What the exercise asks –
The reply should be one number: how many lines of the data below contain "REII".
------
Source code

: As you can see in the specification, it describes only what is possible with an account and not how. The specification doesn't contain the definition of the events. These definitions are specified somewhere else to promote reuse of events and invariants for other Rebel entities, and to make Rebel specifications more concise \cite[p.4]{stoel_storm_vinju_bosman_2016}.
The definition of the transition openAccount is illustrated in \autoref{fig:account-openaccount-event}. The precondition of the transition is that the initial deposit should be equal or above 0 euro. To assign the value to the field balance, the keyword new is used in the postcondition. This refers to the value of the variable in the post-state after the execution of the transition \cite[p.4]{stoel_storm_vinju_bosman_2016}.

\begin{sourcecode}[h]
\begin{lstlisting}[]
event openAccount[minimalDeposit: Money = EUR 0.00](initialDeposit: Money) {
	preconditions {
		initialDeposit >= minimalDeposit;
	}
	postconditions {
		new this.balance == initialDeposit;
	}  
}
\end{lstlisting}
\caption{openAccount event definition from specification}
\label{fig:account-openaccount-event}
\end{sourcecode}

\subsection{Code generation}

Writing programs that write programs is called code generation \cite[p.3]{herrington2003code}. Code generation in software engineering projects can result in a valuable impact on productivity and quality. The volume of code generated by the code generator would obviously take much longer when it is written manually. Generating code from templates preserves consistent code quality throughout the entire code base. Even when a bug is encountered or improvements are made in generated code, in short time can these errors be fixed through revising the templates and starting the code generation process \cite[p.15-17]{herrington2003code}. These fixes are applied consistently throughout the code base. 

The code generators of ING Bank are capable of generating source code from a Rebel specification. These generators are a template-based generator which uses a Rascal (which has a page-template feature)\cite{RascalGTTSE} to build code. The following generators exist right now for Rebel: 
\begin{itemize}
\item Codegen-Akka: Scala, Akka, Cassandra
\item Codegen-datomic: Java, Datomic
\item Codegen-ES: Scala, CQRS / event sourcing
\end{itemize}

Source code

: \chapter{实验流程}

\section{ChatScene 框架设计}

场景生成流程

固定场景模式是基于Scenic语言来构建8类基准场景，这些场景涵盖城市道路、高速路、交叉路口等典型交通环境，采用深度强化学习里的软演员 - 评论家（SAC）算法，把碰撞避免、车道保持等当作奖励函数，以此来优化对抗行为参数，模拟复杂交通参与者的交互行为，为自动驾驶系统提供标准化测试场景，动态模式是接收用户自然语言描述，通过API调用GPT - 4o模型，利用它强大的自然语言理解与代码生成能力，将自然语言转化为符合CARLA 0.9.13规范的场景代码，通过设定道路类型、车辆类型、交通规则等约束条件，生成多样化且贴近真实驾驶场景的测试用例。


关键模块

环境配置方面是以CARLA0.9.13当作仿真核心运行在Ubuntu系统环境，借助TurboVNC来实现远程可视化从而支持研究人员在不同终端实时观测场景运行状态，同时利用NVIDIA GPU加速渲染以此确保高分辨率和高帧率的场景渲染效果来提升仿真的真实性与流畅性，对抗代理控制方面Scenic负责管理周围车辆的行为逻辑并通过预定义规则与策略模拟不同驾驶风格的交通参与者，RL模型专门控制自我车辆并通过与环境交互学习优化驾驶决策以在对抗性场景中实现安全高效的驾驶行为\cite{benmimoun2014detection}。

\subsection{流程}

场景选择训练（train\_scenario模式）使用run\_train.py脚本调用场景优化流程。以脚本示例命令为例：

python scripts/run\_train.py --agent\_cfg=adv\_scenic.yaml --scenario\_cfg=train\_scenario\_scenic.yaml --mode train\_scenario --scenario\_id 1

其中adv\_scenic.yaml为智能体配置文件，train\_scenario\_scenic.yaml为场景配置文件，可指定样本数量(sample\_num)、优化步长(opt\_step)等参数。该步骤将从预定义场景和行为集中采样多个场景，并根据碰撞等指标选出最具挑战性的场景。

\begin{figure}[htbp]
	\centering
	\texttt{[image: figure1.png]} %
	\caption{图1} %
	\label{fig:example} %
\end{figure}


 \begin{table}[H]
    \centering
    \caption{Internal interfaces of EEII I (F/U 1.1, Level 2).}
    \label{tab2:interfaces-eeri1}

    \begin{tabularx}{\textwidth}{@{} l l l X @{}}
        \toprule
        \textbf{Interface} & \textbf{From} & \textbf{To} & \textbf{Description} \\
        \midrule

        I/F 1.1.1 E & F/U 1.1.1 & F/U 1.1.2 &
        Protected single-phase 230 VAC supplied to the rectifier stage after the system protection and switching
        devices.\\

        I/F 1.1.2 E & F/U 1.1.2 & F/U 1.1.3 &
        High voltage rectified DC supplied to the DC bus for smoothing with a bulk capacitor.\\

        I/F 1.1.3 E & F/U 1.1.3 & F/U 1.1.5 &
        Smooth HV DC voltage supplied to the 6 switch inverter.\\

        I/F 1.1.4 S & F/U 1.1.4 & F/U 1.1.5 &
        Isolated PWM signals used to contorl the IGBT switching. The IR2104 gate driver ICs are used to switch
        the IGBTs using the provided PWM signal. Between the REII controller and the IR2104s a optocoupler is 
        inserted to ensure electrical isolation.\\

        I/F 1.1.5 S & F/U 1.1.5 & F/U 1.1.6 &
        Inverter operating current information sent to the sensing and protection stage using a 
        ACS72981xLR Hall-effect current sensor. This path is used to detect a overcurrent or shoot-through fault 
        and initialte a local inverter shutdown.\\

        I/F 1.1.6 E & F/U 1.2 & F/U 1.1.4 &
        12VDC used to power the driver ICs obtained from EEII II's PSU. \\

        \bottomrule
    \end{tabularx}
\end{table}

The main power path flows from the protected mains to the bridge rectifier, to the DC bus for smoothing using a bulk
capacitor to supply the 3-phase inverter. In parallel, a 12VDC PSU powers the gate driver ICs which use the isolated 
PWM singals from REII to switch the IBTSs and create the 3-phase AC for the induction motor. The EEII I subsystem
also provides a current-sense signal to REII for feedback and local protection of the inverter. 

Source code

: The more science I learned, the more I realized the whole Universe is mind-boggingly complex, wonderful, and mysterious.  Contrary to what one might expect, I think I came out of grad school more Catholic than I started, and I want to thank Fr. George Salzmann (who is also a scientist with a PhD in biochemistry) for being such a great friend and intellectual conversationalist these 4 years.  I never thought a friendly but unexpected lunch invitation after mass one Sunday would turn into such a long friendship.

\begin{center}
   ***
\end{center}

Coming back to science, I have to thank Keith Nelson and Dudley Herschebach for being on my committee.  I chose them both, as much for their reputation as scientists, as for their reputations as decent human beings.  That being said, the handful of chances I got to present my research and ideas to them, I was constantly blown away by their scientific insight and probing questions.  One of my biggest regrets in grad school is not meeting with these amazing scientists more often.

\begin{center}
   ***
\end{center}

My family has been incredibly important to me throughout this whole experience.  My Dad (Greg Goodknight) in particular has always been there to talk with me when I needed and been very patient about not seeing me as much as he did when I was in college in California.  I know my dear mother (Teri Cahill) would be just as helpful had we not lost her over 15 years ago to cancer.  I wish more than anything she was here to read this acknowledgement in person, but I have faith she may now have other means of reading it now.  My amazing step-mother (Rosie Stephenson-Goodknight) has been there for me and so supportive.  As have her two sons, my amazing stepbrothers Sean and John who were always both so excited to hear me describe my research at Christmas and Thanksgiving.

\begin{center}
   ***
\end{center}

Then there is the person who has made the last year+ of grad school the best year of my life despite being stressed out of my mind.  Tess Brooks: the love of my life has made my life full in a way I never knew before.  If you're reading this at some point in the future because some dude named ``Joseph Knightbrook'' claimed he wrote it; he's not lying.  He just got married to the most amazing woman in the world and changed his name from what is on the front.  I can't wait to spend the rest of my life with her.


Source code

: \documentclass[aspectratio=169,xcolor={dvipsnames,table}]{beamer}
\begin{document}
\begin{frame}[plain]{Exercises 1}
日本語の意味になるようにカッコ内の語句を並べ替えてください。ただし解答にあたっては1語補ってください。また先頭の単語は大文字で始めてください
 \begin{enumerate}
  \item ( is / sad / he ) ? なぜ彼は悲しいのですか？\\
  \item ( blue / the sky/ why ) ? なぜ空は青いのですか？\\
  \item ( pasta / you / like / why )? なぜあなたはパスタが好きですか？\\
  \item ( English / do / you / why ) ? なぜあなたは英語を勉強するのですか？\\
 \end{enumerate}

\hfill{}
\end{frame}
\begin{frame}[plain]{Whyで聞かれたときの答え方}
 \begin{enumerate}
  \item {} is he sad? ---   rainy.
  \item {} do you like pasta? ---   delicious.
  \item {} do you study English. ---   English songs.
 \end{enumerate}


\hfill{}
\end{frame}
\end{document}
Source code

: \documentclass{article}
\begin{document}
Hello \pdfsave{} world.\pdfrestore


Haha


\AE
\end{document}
------
Task output –
3